Activity: In the entries below, repeat only the lines between those holding "The mythical origins" and "from METSAT 9.", inclusive. Leave pictures out.

==== Information provided

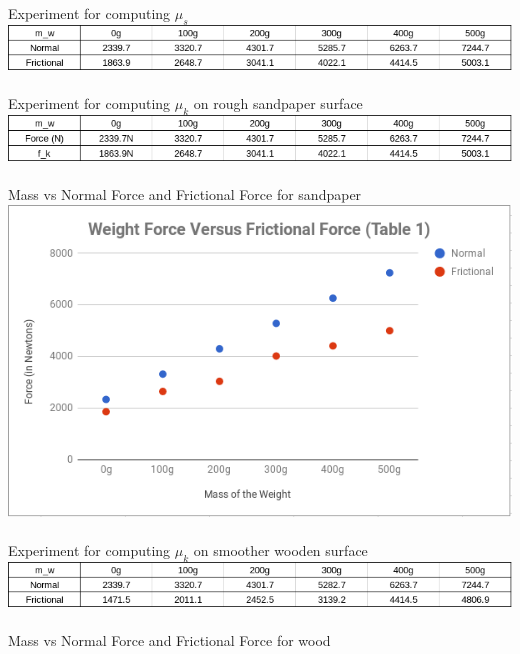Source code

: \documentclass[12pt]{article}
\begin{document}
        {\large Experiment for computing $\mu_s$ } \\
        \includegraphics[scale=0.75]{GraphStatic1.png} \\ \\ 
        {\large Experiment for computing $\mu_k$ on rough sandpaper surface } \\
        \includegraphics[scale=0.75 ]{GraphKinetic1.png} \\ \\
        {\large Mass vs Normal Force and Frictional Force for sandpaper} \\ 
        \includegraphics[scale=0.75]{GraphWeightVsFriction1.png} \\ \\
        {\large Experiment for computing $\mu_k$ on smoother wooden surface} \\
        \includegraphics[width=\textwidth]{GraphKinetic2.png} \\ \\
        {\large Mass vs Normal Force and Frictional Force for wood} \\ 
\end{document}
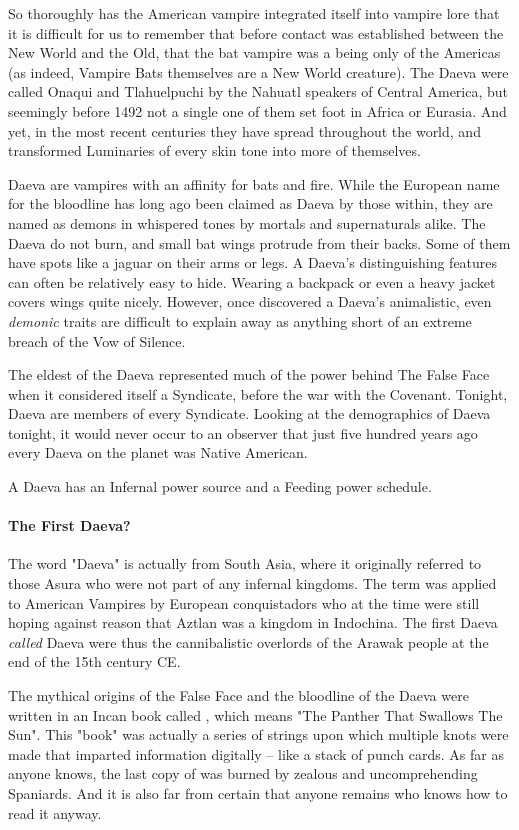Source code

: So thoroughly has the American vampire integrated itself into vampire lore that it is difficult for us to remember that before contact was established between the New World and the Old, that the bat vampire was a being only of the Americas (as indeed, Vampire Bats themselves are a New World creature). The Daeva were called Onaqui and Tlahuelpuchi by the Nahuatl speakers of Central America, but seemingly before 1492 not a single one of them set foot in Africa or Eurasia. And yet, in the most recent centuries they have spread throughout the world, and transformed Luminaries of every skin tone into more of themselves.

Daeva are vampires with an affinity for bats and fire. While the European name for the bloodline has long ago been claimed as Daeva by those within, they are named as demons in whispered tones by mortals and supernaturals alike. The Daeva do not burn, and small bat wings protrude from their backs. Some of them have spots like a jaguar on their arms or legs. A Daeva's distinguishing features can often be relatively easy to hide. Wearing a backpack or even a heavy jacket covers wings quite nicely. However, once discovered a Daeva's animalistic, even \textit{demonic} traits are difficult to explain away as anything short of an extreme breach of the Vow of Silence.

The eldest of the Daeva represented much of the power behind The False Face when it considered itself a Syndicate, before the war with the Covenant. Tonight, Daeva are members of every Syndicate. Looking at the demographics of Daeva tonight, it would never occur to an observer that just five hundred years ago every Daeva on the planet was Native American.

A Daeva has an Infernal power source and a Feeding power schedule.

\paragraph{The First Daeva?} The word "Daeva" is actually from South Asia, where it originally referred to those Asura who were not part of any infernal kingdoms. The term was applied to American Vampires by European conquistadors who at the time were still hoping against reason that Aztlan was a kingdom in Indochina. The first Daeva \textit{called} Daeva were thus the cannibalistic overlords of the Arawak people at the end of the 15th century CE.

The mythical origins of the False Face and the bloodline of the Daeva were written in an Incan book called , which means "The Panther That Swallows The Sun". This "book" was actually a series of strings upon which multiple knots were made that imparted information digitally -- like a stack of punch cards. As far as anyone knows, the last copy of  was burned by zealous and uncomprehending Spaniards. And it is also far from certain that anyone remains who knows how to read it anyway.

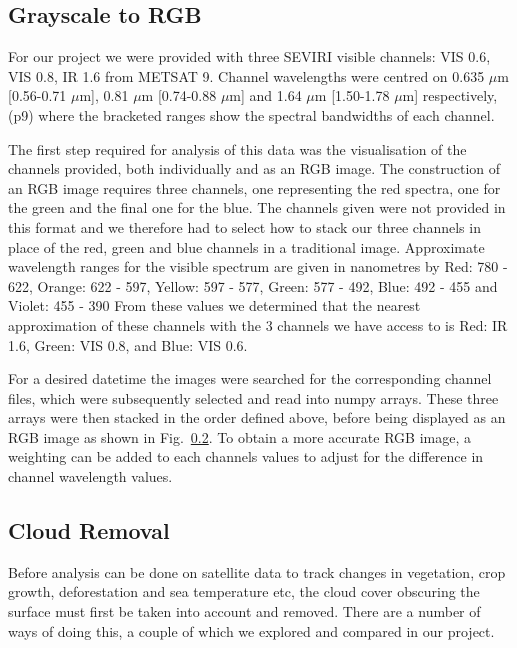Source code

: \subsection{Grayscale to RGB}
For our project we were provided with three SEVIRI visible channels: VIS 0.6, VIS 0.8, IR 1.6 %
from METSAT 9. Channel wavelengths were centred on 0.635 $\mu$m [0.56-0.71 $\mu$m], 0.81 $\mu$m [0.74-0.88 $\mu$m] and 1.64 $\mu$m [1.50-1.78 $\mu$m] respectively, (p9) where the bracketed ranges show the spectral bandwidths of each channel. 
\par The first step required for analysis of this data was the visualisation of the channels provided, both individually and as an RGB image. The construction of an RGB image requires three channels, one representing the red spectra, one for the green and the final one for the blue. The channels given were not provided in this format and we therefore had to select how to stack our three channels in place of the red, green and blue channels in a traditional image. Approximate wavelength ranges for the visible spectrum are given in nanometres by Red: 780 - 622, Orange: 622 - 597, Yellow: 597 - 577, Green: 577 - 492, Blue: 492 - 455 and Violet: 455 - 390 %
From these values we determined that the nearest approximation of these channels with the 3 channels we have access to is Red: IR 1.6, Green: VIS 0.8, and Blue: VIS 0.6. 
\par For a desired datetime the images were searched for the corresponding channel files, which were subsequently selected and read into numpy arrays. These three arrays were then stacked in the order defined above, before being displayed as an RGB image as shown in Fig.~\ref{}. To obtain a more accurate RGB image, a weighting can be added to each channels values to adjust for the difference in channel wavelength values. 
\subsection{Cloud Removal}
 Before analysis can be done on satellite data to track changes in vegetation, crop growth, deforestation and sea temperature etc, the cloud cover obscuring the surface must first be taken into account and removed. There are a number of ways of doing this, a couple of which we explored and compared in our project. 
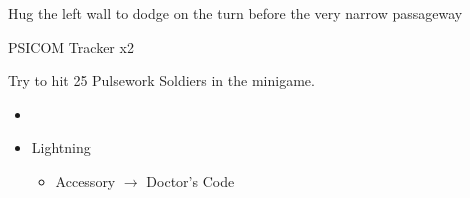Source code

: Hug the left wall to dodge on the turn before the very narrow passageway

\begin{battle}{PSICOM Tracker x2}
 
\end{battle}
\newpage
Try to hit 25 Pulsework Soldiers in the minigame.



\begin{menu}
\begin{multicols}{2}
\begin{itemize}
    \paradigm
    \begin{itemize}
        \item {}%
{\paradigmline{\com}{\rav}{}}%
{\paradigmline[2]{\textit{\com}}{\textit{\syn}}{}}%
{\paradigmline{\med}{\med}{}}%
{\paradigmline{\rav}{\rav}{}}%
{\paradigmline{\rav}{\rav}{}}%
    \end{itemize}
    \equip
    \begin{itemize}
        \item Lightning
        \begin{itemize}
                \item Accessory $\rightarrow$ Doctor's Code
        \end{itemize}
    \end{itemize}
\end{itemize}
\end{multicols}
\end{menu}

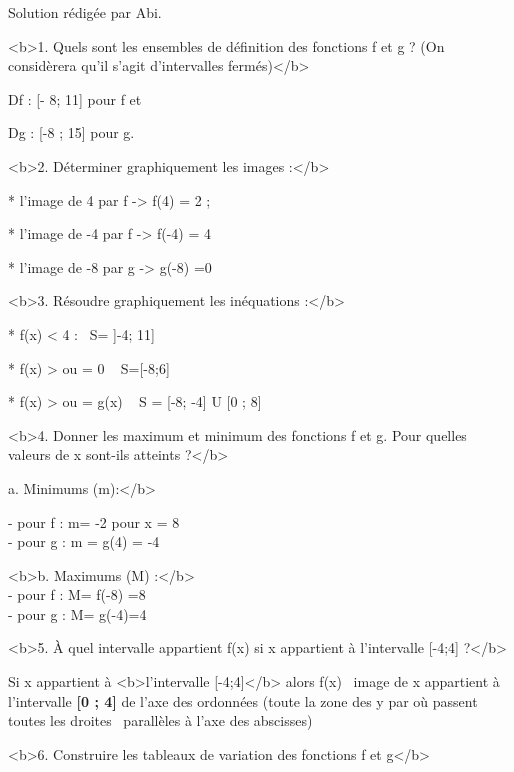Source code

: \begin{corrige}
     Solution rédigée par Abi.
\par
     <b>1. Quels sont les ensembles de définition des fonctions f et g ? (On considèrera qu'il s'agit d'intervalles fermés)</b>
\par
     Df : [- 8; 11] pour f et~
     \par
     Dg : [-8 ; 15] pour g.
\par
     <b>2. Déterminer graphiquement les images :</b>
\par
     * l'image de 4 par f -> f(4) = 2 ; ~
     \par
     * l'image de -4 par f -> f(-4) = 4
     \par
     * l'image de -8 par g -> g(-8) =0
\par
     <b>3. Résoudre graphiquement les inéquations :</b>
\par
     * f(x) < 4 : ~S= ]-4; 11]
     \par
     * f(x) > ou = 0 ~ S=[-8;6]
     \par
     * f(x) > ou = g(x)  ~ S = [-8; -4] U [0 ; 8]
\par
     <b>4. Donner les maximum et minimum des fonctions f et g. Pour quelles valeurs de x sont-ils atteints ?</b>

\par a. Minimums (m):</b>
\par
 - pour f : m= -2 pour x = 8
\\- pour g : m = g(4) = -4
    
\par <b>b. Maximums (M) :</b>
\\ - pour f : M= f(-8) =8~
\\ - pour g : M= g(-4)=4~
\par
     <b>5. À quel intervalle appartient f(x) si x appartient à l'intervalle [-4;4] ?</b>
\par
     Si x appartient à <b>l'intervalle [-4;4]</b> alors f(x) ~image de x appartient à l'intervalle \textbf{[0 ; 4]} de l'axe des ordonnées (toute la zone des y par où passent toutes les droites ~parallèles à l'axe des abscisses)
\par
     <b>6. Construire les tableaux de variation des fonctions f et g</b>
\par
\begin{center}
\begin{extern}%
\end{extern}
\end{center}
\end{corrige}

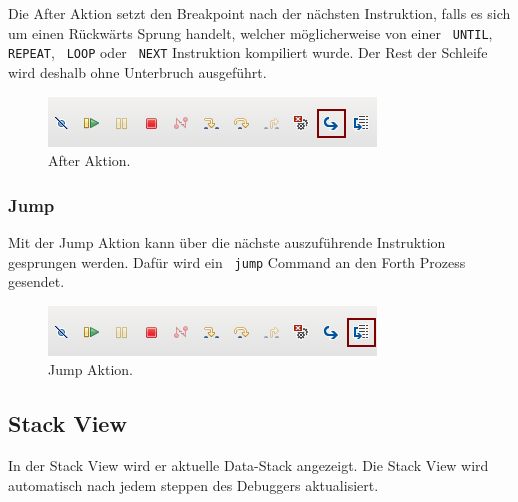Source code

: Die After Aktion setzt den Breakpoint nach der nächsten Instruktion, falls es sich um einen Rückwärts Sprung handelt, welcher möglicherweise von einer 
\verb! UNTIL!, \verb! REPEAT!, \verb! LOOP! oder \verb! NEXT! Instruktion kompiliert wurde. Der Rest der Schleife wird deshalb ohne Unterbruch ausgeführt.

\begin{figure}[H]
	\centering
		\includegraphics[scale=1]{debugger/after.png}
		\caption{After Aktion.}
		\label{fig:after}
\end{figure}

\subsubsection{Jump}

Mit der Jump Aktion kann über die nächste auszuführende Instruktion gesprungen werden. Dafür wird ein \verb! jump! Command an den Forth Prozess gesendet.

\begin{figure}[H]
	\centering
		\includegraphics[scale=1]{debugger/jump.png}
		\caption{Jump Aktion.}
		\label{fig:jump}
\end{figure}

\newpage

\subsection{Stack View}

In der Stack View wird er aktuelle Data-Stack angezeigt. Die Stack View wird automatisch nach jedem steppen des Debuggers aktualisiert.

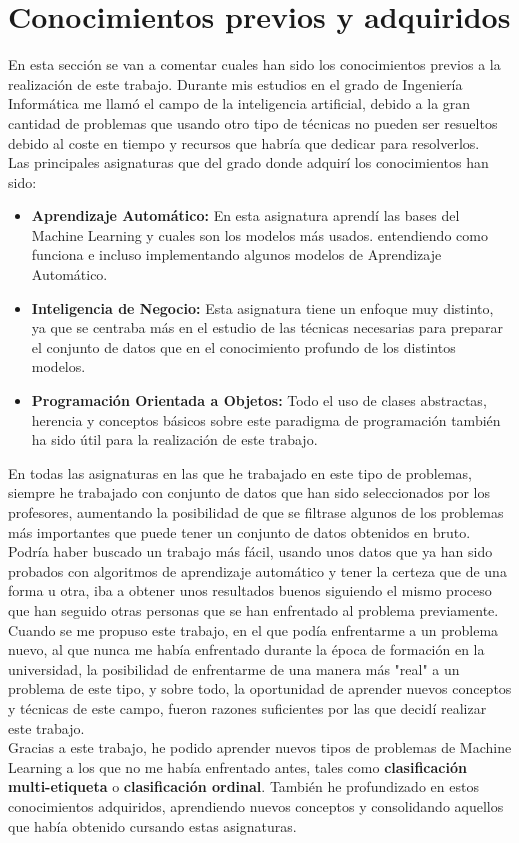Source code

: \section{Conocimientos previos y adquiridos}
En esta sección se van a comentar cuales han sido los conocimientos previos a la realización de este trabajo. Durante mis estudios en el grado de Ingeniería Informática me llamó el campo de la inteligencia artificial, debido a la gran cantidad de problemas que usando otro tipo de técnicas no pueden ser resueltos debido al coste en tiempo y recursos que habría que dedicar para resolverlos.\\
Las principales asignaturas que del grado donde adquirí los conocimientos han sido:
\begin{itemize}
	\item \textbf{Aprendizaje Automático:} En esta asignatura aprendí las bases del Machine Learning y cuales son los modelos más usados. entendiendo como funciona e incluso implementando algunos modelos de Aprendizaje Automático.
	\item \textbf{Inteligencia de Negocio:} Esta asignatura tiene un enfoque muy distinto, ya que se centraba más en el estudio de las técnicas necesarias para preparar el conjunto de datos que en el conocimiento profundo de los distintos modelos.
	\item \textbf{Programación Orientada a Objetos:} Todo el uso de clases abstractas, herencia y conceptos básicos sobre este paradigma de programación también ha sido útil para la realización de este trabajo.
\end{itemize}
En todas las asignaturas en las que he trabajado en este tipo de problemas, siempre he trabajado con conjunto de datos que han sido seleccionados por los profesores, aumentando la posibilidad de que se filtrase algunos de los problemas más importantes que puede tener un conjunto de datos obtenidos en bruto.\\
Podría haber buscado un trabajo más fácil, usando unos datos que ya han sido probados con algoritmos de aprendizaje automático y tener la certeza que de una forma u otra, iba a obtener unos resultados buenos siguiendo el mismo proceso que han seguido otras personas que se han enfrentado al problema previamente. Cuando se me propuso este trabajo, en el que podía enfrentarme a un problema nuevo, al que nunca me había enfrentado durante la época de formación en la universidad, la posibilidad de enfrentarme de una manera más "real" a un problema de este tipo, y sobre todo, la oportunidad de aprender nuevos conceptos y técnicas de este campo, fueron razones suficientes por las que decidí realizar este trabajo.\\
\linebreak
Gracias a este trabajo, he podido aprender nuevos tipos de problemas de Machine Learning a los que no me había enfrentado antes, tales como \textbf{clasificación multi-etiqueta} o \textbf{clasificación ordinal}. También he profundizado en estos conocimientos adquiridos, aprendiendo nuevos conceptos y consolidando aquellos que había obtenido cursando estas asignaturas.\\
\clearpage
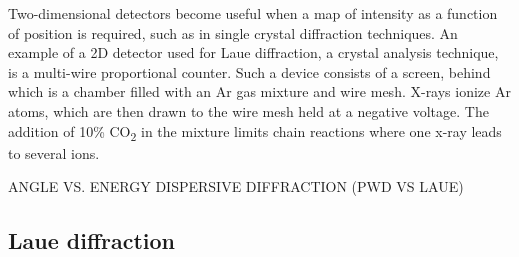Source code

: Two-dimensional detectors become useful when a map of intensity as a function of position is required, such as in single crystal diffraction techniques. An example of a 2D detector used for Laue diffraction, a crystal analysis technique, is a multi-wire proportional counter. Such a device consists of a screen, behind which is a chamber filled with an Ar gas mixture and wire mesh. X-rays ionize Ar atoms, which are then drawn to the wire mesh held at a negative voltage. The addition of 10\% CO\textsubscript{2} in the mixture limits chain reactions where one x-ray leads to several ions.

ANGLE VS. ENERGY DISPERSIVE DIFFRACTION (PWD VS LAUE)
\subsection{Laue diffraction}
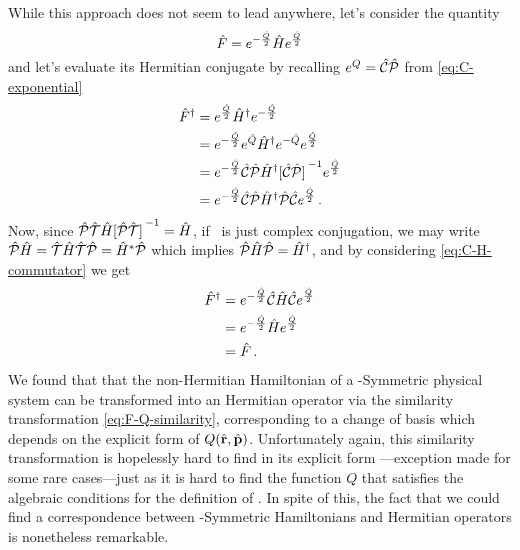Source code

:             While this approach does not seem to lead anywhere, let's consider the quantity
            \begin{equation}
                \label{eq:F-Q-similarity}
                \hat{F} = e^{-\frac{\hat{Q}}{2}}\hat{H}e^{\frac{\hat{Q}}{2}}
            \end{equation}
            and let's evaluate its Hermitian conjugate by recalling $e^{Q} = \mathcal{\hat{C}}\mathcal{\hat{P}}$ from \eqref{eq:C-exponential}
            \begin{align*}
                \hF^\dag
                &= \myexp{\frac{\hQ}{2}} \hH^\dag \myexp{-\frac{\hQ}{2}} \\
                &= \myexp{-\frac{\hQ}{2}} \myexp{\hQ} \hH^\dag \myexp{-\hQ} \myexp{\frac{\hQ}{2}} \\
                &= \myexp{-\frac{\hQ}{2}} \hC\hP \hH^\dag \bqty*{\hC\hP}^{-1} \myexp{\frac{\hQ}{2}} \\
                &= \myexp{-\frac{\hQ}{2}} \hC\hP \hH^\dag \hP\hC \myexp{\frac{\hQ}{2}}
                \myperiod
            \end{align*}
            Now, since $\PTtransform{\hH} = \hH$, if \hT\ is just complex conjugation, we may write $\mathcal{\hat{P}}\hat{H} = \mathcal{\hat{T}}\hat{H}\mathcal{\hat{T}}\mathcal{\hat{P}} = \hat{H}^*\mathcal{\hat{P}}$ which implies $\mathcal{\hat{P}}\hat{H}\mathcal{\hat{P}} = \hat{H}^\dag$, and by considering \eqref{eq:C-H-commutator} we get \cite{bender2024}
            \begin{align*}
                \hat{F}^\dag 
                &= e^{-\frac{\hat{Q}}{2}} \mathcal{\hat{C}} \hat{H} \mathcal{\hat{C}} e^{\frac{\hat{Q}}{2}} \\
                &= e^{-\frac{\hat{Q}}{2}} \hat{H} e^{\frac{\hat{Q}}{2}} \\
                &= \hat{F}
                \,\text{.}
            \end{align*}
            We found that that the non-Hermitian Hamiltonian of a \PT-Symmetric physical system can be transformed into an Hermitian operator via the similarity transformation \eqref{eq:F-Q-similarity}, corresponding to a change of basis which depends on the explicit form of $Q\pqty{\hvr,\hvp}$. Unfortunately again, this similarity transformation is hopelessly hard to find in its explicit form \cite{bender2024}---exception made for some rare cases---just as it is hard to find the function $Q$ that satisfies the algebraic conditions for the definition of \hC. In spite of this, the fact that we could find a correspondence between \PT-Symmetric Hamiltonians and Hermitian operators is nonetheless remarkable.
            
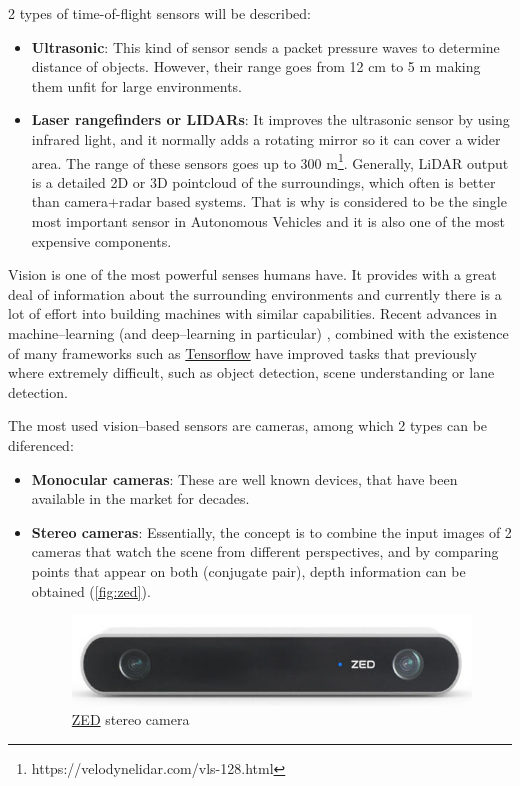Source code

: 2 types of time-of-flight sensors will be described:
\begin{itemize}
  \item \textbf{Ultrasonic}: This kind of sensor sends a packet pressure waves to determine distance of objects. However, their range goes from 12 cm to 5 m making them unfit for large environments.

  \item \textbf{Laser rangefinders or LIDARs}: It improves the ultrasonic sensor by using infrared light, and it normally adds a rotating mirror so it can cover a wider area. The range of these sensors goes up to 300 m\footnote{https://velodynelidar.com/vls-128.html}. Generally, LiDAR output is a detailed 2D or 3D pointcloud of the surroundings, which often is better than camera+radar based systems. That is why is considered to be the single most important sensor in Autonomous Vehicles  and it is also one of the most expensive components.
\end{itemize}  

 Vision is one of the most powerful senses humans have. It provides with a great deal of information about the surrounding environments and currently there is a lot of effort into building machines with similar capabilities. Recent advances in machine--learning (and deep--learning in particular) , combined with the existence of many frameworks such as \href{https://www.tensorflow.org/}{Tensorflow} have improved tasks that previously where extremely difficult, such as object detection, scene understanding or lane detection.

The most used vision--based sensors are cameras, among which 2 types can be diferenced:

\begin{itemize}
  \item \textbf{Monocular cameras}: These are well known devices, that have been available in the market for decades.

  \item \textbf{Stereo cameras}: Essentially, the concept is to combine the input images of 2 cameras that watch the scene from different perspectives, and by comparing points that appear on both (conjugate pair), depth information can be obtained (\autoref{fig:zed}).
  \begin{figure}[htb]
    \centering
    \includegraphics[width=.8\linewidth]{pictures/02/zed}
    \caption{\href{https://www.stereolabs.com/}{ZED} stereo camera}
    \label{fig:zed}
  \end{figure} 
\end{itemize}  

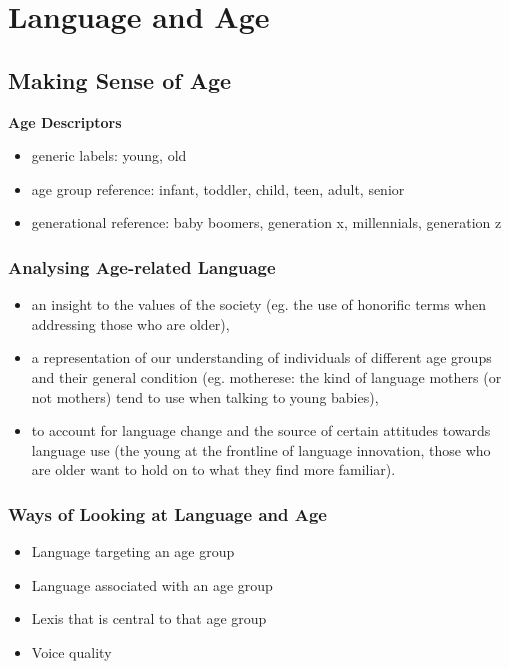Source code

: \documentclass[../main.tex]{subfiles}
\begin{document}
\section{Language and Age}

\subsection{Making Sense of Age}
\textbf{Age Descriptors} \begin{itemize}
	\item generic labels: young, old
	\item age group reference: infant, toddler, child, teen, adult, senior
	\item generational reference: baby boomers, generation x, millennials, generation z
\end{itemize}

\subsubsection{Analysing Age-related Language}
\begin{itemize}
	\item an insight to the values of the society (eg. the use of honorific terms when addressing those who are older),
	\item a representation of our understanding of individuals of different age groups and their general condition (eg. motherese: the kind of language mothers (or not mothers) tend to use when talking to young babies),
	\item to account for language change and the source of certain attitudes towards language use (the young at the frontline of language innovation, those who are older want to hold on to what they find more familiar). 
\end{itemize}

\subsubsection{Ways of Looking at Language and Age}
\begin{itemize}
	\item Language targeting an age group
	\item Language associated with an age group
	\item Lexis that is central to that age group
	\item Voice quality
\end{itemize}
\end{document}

========

Answer:
The mythical origins of the False Face and the bloodline of the Daeva were written in an Incan book called , which means "The Panther That Swallows The Sun". This "book" was actually a series of strings upon which multiple knots were made that imparted information digitally -- like a stack of punch cards. As far as anyone knows, the last copy of  was burned by zealous and uncomprehending Spaniards. And it is also far from certain that anyone remains who knows how to read it anyway.

Source code

: \subsection{Grayscale to RGB}
For our project we were provided with three SEVIRI visible channels: VIS 0.6, VIS 0.8, IR 1.6 %
from METSAT 9. Channel wavelengths were centred on 0.635 $\mu$m [0.56-0.71 $\mu$m], 0.81 $\mu$m [0.74-0.88 $\mu$m] and 1.64 $\mu$m [1.50-1.78 $\mu$m] respectively, (p9) where the bracketed ranges show the spectral bandwidths of each channel. 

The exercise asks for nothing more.